§ **Your goal**:
State how many lines of the material below contain the word "pathPrefix". Add nothing else.

★ ★ ★ ★

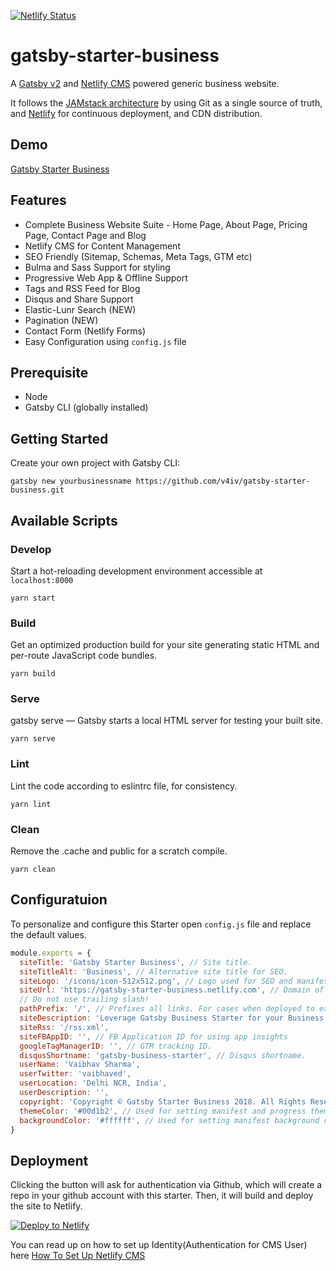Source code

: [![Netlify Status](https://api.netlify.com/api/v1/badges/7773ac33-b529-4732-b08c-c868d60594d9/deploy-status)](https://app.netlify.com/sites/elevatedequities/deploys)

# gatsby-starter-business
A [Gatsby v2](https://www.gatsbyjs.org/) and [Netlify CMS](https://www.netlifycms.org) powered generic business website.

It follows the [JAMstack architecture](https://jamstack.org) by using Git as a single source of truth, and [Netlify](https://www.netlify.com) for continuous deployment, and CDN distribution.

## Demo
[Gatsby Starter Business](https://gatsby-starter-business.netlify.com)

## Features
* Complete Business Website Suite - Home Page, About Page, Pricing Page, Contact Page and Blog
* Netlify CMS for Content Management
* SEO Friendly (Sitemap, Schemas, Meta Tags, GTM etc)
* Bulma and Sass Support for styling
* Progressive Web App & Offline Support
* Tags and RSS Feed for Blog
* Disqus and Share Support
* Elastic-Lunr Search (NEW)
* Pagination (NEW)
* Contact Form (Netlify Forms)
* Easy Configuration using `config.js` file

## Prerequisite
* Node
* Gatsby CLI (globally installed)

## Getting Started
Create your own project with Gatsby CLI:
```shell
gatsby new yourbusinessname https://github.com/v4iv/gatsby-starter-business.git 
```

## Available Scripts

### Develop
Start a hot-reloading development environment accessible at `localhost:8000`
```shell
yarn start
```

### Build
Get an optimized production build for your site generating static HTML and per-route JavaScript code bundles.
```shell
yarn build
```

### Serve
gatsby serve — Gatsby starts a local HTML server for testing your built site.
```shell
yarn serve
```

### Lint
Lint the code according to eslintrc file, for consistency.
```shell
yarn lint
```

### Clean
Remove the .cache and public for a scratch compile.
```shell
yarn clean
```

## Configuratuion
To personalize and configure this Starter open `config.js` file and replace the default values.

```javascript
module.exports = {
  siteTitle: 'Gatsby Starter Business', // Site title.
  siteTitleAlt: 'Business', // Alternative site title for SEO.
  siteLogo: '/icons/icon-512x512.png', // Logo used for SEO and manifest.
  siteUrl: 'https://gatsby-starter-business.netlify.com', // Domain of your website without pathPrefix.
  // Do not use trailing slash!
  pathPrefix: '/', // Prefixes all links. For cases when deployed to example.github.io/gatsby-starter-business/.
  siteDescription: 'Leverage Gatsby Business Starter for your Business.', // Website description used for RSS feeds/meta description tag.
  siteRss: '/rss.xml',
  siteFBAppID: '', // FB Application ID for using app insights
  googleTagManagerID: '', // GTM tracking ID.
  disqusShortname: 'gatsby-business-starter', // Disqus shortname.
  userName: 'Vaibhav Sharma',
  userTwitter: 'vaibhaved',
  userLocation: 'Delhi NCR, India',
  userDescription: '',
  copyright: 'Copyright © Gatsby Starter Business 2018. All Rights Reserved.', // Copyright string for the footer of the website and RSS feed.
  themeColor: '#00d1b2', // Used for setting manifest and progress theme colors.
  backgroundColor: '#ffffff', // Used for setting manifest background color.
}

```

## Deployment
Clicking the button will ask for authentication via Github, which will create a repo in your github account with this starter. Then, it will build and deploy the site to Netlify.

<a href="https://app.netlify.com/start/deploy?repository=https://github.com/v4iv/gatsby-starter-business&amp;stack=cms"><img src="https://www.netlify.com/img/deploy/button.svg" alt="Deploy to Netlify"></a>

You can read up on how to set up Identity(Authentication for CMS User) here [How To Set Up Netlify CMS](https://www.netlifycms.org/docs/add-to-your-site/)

★ ★ ★ ★

§ **Answer**:
2